Clinics in Oklahoma and Oregon would be the first to lose funding, as their programs expire at the end of March. In Minnesota, Missouri, Nevada, New York, New Jersey and Pennsylvania, the demonstration program runs through the end of May.
Given the looming deadline, states are frantically devising alternative plans. Some are applying for Medicaid waivers, which require periodic renewal and are a larger administrative burden. Others are seeking one-time grants to keep the staff they've hired.
Sen. Debbie Stabenow, D-Mich., co-sponsored both the 2014 legislation and the extension bill now in committee. She cited the need for parity between treatment for mental health and physical health as an inspiration for the initiative.
The clinics are required to provide access to nine services, including emergency crisis intervention, medication-assisted treatment and psychiatric rehabilitation.
“We are making a commitment to comprehensive services and that this is part of the way we look at health care,” Stabenow said in an interview."This is not separate."
At Red Rock Behavioral Health Services in Oklahoma, the multidisciplinary approach has yielded significant results and saved the state nearly half a million dollars by making it possible to treat patients at a lower, less critical level of care, according to CEO Verna Foust.
Before Red Rock joined the program, "there was never enough time for the doctor to really sit down with the therapist or the case manager to really collaborate on what was going on with that patient," she said.
Foust said the reimbursement system gives Red Rock the flexibility to provide care that is not ordinarily billable to Medicaid, such as accompaniment for patients who need extra assistance to get to a primary care doctor, or spending more than five to 10 minutes on medication follow-up appointments.
Cascadia Behavioral Healthcare in Oregon used program funding to build a data analytics platform that showed that people with chronic back pain and mental-health concerns were visiting emergency departments at higher rates than other patients. So Cascadia developed a pain management pilot to cater to that group. Chief Medical Officer Jeffrey Eisen said Cascadia has seen improvements in scores of depression, anxiety and pain, as well as higher quality of life and fewer visits to emergency rooms.
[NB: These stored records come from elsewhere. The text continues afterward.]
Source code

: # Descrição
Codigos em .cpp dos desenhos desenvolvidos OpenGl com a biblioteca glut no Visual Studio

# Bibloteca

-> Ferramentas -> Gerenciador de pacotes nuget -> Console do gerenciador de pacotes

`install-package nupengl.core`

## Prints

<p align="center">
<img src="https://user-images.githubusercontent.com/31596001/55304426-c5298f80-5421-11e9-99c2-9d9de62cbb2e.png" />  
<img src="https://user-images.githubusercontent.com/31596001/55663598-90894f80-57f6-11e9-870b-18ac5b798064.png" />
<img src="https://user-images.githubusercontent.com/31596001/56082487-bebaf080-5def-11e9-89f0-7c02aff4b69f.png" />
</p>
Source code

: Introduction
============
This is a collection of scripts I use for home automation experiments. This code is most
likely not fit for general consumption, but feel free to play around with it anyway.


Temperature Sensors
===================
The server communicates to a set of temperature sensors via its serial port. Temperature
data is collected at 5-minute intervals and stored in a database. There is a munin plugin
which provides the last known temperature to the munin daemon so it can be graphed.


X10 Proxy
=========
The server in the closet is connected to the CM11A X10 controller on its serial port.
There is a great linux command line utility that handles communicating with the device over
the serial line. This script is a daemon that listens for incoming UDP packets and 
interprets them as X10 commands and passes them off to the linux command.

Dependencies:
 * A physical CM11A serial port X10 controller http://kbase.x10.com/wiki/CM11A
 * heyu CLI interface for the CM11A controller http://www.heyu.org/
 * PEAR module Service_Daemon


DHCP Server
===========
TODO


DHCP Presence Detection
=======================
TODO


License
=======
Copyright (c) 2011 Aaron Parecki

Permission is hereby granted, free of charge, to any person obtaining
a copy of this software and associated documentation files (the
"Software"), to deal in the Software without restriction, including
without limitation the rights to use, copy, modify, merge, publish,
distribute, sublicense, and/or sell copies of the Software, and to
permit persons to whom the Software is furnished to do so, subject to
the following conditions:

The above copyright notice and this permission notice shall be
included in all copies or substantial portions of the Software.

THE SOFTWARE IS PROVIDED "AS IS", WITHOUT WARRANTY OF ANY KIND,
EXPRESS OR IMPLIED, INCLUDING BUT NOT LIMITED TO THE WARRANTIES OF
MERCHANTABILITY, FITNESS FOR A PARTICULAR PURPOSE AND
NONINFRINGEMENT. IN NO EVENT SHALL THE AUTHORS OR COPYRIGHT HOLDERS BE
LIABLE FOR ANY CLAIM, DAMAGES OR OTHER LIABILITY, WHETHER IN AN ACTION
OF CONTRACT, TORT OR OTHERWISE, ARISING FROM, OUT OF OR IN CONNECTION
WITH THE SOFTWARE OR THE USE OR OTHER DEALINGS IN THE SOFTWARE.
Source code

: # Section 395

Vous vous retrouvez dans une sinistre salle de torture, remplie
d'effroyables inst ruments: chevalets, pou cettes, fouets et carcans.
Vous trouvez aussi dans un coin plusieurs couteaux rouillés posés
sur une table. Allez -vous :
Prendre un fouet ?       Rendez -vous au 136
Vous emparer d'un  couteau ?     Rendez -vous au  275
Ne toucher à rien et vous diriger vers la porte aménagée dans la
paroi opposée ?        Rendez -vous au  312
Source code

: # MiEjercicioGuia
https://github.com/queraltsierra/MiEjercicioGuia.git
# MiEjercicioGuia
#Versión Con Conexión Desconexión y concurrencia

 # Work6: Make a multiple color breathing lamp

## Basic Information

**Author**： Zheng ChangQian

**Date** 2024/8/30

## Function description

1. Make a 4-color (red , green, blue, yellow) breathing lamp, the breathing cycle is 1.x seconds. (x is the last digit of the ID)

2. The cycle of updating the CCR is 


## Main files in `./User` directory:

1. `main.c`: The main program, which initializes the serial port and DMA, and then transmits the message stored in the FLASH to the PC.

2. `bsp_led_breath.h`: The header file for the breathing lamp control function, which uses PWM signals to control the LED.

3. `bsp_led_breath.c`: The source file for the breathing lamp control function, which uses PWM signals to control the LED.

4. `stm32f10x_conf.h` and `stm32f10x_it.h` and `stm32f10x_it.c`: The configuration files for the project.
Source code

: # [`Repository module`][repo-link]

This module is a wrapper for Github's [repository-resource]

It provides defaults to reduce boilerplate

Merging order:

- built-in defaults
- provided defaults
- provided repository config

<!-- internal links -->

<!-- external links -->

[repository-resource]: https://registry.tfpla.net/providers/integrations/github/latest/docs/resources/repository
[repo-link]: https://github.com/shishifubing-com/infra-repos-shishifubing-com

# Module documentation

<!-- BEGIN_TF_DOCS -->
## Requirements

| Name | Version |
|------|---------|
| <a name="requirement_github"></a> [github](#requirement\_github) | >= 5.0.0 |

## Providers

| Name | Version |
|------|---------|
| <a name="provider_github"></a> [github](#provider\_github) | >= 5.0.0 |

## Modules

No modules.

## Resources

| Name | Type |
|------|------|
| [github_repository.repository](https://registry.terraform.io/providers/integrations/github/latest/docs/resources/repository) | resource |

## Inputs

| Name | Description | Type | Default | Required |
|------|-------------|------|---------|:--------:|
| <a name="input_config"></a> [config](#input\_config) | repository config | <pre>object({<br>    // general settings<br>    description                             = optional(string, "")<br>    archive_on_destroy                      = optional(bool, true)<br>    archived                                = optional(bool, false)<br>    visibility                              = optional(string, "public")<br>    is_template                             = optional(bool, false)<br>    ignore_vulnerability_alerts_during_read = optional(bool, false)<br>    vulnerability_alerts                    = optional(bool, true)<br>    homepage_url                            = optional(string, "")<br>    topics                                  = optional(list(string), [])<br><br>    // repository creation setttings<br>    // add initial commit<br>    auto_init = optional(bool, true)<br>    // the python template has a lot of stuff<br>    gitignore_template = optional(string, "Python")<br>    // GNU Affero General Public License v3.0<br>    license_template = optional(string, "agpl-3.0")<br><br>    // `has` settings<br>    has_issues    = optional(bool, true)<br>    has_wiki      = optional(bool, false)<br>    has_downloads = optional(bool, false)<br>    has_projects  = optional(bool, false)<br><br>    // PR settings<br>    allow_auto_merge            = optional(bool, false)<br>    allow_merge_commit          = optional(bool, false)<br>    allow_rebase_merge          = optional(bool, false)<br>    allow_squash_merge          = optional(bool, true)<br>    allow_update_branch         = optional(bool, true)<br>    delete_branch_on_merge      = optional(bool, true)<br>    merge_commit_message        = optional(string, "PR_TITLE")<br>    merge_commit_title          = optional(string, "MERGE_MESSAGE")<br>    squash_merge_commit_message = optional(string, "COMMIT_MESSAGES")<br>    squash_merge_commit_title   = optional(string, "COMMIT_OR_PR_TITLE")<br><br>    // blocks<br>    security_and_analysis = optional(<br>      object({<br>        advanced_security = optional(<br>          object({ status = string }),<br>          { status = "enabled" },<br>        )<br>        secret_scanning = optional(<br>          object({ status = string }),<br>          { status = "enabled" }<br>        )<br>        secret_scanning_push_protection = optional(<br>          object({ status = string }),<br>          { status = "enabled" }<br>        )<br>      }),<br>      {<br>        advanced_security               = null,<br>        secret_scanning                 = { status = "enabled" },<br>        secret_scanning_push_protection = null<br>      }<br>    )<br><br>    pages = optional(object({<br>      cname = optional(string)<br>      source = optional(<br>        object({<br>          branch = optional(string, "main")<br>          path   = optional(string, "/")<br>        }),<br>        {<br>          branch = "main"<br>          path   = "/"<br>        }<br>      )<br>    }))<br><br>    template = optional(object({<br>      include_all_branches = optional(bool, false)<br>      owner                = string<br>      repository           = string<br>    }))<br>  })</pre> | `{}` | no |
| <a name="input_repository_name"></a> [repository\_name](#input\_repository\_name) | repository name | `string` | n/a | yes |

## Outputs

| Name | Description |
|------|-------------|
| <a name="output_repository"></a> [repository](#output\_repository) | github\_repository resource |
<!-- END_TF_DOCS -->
Police departments have been the less obvious beneficiaries of the program. More than half of state prisoners and jail inmates have some mental illness, and of that population, 3 in 4 have a substance-use disorder, according to the National Council for Behavioral Health. When police take an intoxicated person into custody, they generally need to take the person to the emergency room to sober up or receive treatment. That takes time away from public-safety duties, said Rick McCubbin, chief of police in Shepherdsville, Kentucky, which does not have such clinics.
At the Niagara County jail in upstate New York, staffers from the local behavioral-health clinic deliver basic addiction and mental-health care while people are incarcerated, and a mobile unit meets inmates as they are released to take them straight to their first mental-health or addiction consultation. Release is a critical moment, said Deputy Chief Daniel Engert, who is also a jail administrator.
"When people fail to make that first appointment upon release, we've lost them," he said at a panel discussion in Washington this month. "Their condition deteriorates, they reoffend, and then they end up back in jail, or worse, they end up dead."
Recidivism has declined among former inmates who got door-to-door transportation from jail to the clinic, which means the program is working, Engert said.
Eisen said he hopes lawmakers will find a way to preserve the program.
“That would be such an unfortunate consequence,” he said. “It’s too important to change course.”